(In Comeback Stocks, Investopedia looks up close at companies whose stocks have staged sustained rebounds, and at their longterm prospects.)
Just a year ago, the outlook looked grim for retail giant Walmart Inc. (WMT). Its share price tumbled by nearly 26% over four months from January to May last year as the nation's largest brick-and-mortar retailer faced a relentless assault primarily from e-commerce giant Amazon.com Inc. (AMZN), whose $900 billion market value is about three times as big as Walmart's.
Beating Rival Amazon
But since then, Walmart has begun to reap the fruits of a major operational turnaround that's been fueled by steps such as adding new products and spending billions on automation to improve service and reduce costs, which has helped it to grab more market share. The result: since its May 2018 intraday low, Walmart stock has surged by about 37% as of August 21. Moreover, year-to-date, its shares have risen by about 20%, almost as much as the 21.41% gain for Amazon and outpacing the S&P 500 Index (SPX), which is up by 16.66%.

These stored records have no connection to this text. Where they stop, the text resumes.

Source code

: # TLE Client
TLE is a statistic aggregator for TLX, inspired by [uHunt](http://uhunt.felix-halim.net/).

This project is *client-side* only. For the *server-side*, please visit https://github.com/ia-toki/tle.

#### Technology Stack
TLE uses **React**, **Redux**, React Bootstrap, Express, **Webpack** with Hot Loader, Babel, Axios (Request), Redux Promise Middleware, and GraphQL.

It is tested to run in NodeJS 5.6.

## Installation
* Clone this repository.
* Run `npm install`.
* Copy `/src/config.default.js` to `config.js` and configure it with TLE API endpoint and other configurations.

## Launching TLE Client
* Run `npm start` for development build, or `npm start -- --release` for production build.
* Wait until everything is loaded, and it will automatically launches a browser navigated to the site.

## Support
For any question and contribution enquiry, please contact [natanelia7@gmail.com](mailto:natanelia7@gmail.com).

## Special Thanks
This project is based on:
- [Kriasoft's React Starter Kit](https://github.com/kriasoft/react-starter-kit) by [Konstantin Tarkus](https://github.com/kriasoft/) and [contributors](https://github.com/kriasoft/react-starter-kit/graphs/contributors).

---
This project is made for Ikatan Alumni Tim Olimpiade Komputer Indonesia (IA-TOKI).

Back to Basics: Cost Control
"The fully realized vision of what Walmart could be is so fantastic that, if Walmart even accidentally leans in the right direction, we think it could create an outsized investment return over several years," writes Brandon Fletcher, an analyst with Bernstein, as quoted by Barron's. He observes that new management is getting back to the basics that drove company strategy for many years, especially cost control. Unlike the past, Walmart is now regarded as Amazon's most serious large challenger by some analysts.
That change in view is illustrated by Walmart's 2Q earnings report on Aug. 15 in which it beat estimates by a long shot, sharply boosting its stock in August as the broader market plunged on trade war concerns. By contrast, Walmart is "well positioned for China Tariff scenarios," said Bank of America in a post-earnings report, sharply boosting its target for the stock to $135 a share. Bank of America noted Walmart's "impressive" sales momentum, successful e-commerce initiatives, easier comparisons going forward, and favorable demographics. A key has been Walmart's impressive execution in combining both digital and bricks-and-mortar store services, said BofA analyst Robert Ohmes, in an earlier report.

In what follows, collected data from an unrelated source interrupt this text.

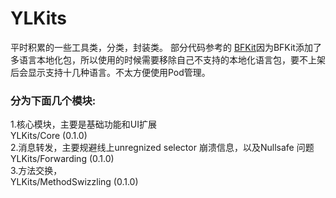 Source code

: # YLKits
平时积累的一些工具类，分类，封装类。
部分代码参考的 [BFKit](https://github.com/FabrizioBrancati/BFKit)因为BFKit添加了多语言本地化包，所以使用的时候需要移除自己不支持的本地化语言包，要不上架后会显示支持十几种语言。不太方便使用Pod管理。

### 分为下面几个模块:
1.核心模块，主要是基础功能和UI扩展   
YLKits/Core (0.1.0)   
2.消息转发，主要规避线上unregnized selector 崩溃信息，以及Nullsafe 问题   
YLKits/Forwarding (0.1.0)   
3.方法交换，   
YLKits/MethodSwizzling (0.1.0)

- Walmart stock is up sharply over the past year, in a big turnaround.
- The company is gaining market share and controlling costs.
- The retailer's enhanced delivery offerings are a challenge to Amazon.
Gaining Market Share
A key driver of Walmart's success has been expanded product offerings in its grocery departments, a key source of revenue and profits. That's enabled it to gain market share in retail food sales during recent quarters, Barron's reports. Joseph Feldman, assistant director of research at Telsey Advisory Group, believes that big grocers will continue to get bigger, and that Walmart is well-positioned to benefit from this trend. Kroger Co. (KR) is among the grocery chains feeling the pressure from Walmart, with its stock down sharply in 2019.
Meanwhile, Walmart also is gaining market share in non-food sales, at the expense of ailing department store chains such as Macy's Inc. (M) and JC Penny Co. Inc. (JCP), CNN reports. Walmart also has invested in remodeling its stores, has raised wages for its employees, and has expanded its clothing offerings to include more high-end brands, CNN adds.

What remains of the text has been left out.